Phonon damping in a 2D superfluid: insufficiency of Fermi's golden rule at low temperature

TL;DR

This paper investigates phonon damping in 2D superfluids and finds that Fermi's golden rule underestimates damping rates at low temperatures, unlike in 3D, due to non-perturbative effects.

Contribution

It demonstrates the insufficiency of Fermi's golden rule for phonon damping in 2D superfluids at low temperatures using Green's function and non-perturbative methods.

Findings

Fermi's golden rule underestimates damping by a factor of about three in 2D.

Classical simulations confirm the non-perturbative predictions.
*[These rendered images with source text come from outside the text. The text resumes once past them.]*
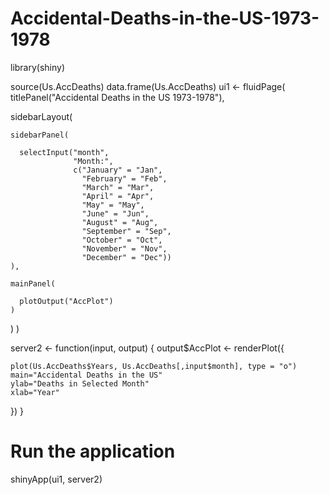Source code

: # Accidental-Deaths-in-the-US-1973-1978
library(shiny)

source(Us.AccDeaths)
data.frame(Us.AccDeaths)
ui1 <- fluidPage(
  titlePanel("Accidental Deaths in the US 1973-1978"),
  
  sidebarLayout(
    
    sidebarPanel(
      
      selectInput("month",
                  "Month:",
                  c("January" = "Jan",
                    "February" = "Feb", 
                    "March" = "Mar",
                    "April" = "Apr",
                    "May" = "May",
                    "June" = "Jun",
                    "August" = "Aug",
                    "September" = "Sep",
                    "October" = "Oct", 
                    "November" = "Nov",
                    "December" = "Dec"))
    ),
    
    mainPanel(
      
      plotOutput("AccPlot")
    )
  )
)


server2 <- function(input, output) {
  output$AccPlot <- renderPlot({
    
    plot(Us.AccDeaths$Years, Us.AccDeaths[,input$month], type = "o")
    main="Accidental Deaths in the US"
    ylab="Deaths in Selected Month"
    xlab="Year"
  })
}


# Run the application 
shinyApp(ui1, server2)
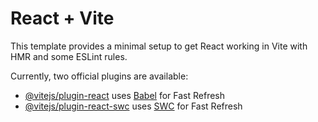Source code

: # React + Vite

This template provides a minimal setup to get React working in Vite with HMR and some ESLint rules.

Currently, two official plugins are available:

- [@vitejs/plugin-react](https://github.com/vitejs/vite-plugin-react/blob/main/packages/plugin-react/README.md) uses [Babel](https://babeljs.io/) for Fast Refresh
- [@vitejs/plugin-react-swc](https://github.com/vitejs/vite-plugin-react-swc) uses [SWC](https://swc.rs/) for Fast Refresh


<!-- Routes, BrowserRouter as Router, Link, NavLink, Navigate, useNavigate, useLocation, useParams, useSearchParams, useOutlet, useRouteMatch, Outlet, useRoutes, createRoutesFromElements, createBrowserRouter, createHashRouter, createSearchParams, RouterProvider, createMemoryRouter, defer, generatePath, matchPath, matchRoutes, renderMatches, resolvePath, useHref, useInRouterContext, useLoaderData, useNavigation, useNavigationType, useOutletContext, useParams, useResolvedPath, useRoutes, useActionData, useTransition, useFetcher, useFetchers, useLazyData, useMatches, useOutlet, useResolvedPath, useActionData, useLoaderData, useNavigation, useNavigationType, useOutletContext, useParams, useResolvedPath, useRoutes, useTransition, useFetcher, useFetchers, useLazyData, useMatches, useOutlet, useResolvedPath, useActionData, useLoaderData, useNavigation, useNavigationType, useOutletContext, useParams, useResolvedPath, useRoutes, useTransition, useFetcher, useFetchers, useLazyData, useMatches, useOutlet, useResolved -->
Damping rates differ significantly from 3D superfluids at low temperatures.

Abstract

It is generally accepted that the phonon gas of a superfluid always enters a weak coupling regime at sufficiently low temperatures, whatever the strength of the interactions between the underlying particles (constitutive of the superfluid). Thus, in this limit, we should always be able to calculate the damping rate of thermal phonons by applying Fermi's golden rule to the Hamiltonian $H_3$ of cubic phonon-phonon coupling taken from quantum hydrodynamics, at least in the case of a convex acoustic branch and in the collisionless regime (where the eigenfrequency of the considered phonons remains much greater than the gas thermalization rate). Using the many-body Green's function method, we predict that, unexpectedly, this is not true in two dimensions, contrary to the three-dimensional case. We confirm this prediction with classical phonon-field simulations and a non-perturbative theory in $H_3$, where the fourth order is regularized by hand, giving a complex energy to the virtual phonons of the four-phonon collisional processes. For a weakly interacting fluid and a phonon mode in the long-wavelength limit, we predict a damping rate about three times lower than that of the golden rule.